AIM OF THE TASK :: Go through the entries below and return every line that contains "need".

AVAILABLE DATA ::
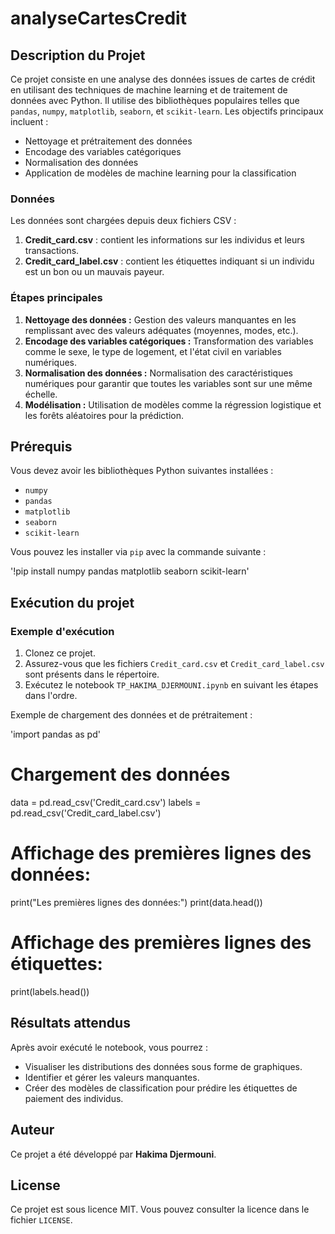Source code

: # analyseCartesCredit

## Description du Projet

Ce projet consiste en une analyse des données issues de cartes de crédit en utilisant des techniques de machine learning et de traitement de données avec Python. Il utilise des bibliothèques populaires telles que `pandas`, `numpy`, `matplotlib`, `seaborn`, et `scikit-learn`. Les objectifs principaux incluent :

- Nettoyage et prétraitement des données
- Encodage des variables catégoriques
- Normalisation des données
- Application de modèles de machine learning pour la classification

### Données

Les données sont chargées depuis deux fichiers CSV : 
1. **Credit_card.csv** : contient les informations sur les individus et leurs transactions.
2. **Credit_card_label.csv** : contient les étiquettes indiquant si un individu est un bon ou un mauvais payeur.

### Étapes principales

1. **Nettoyage des données :** Gestion des valeurs manquantes en les remplissant avec des valeurs adéquates (moyennes, modes, etc.).
2. **Encodage des variables catégoriques :** Transformation des variables comme le sexe, le type de logement, et l'état civil en variables numériques.
3. **Normalisation des données :** Normalisation des caractéristiques numériques pour garantir que toutes les variables sont sur une même échelle.
4. **Modélisation :** Utilisation de modèles comme la régression logistique et les forêts aléatoires pour la prédiction.


## Prérequis

Vous devez avoir les bibliothèques Python suivantes installées :

- `numpy`
- `pandas`
- `matplotlib`
- `seaborn`
- `scikit-learn`

Vous pouvez les installer via `pip` avec la commande suivante :

'!pip install numpy pandas matplotlib seaborn scikit-learn'

## Exécution du projet

### Exemple d'exécution

1. Clonez ce projet.
2. Assurez-vous que les fichiers `Credit_card.csv` et `Credit_card_label.csv` sont présents dans le répertoire.
3. Exécutez le notebook `TP_HAKIMA_DJERMOUNI.ipynb` en suivant les étapes dans l'ordre.

Exemple de chargement des données et de prétraitement :

'import pandas as pd'

# Chargement des données
data = pd.read_csv('Credit_card.csv')
labels = pd.read_csv('Credit_card_label.csv')

# Affichage des premières lignes des données:
print("Les premières lignes des données:")
print(data.head())

# Affichage des premières lignes des étiquettes:
print(labels.head())


## Résultats attendus

Après avoir exécuté le notebook, vous pourrez :

- Visualiser les distributions des données sous forme de graphiques.
- Identifier et gérer les valeurs manquantes.
- Créer des modèles de classification pour prédire les étiquettes de paiement des individus.


## Auteur

Ce projet a été développé par **Hakima Djermouni**.

## License

Ce projet est sous licence MIT. Vous pouvez consulter la licence dans le fichier `LICENSE`.
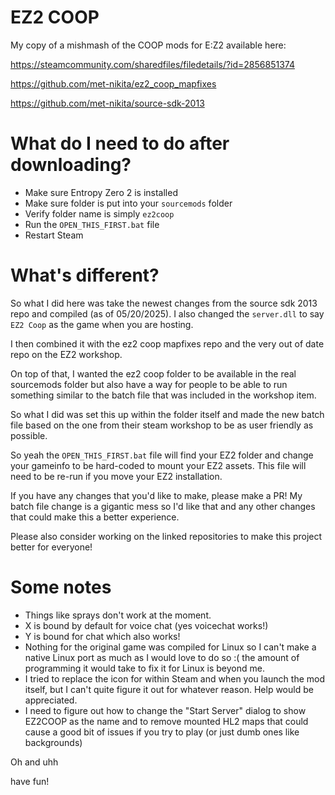 # EZ2 COOP 
My copy of a mishmash of the COOP mods for E:Z2 available here:

https://steamcommunity.com/sharedfiles/filedetails/?id=2856851374

https://github.com/met-nikita/ez2_coop_mapfixes

https://github.com/met-nikita/source-sdk-2013

# What do I need to do after downloading?

- Make sure Entropy Zero 2 is installed 
- Make sure folder is put into your `sourcemods` folder
- Verify folder name is simply `ez2coop`
- Run the `OPEN_THIS_FIRST.bat` file
- Restart Steam


# What's different? 
So what I did here was take the newest changes from the source sdk 2013 repo and compiled (as of 05/20/2025). I also changed the `server.dll` to say `EZ2 Coop` as the game when you are hosting.

I then combined it with the ez2 coop mapfixes repo and the very out of date repo on the EZ2 workshop.

On top of that, I wanted the ez2 coop folder to be available in the real sourcemods folder but also have a way for people to be able to run something similar to the batch file that was included in the workshop item.

So what I did was set this up within the folder itself and made the new batch file based on the one from their steam workshop to be as user friendly as possible.

So yeah the `OPEN_THIS_FIRST.bat` file will find your EZ2 folder and change your gameinfo to be hard-coded to mount your EZ2 assets. This file will need to be re-run if you move your EZ2 installation.

If you have any changes that you'd like to make, please make a PR! My batch file change is a gigantic mess so I'd like that and any other changes that could make this a better experience.

Please also consider working on the linked repositories to make this project better for everyone! 

# Some notes

- Things like sprays don't work at the moment. 
- X is bound by default for voice chat (yes voicechat works!) 
- Y is bound for chat which also works! 
- Nothing for the original game was compiled for Linux so I can't make a native Linux port as much as I would love to do so :( the amount of programming it would take to fix it for Linux is beyond me.
- I tried to replace the icon for within Steam and when you launch the mod itself, but I can't quite figure it out for whatever reason. Help would be appreciated. 
- I need to figure out how to change the "Start Server" dialog to show EZ2COOP as the name and to remove mounted HL2 maps that could cause a good bit of issues if you try to play (or just dumb ones like backgrounds)

Oh and uhh

have fun!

EXERCISE OUTPUT ::
# What do I need to do after downloading?
So yeah the `OPEN_THIS_FIRST.bat` file will find your EZ2 folder and change your gameinfo to be hard-coded to mount your EZ2 assets. This file will need to be re-run if you move your EZ2 installation.
- I need to figure out how to change the "Start Server" dialog to show EZ2COOP as the name and to remove mounted HL2 maps that could cause a good bit of issues if you try to play (or just dumb ones like backgrounds)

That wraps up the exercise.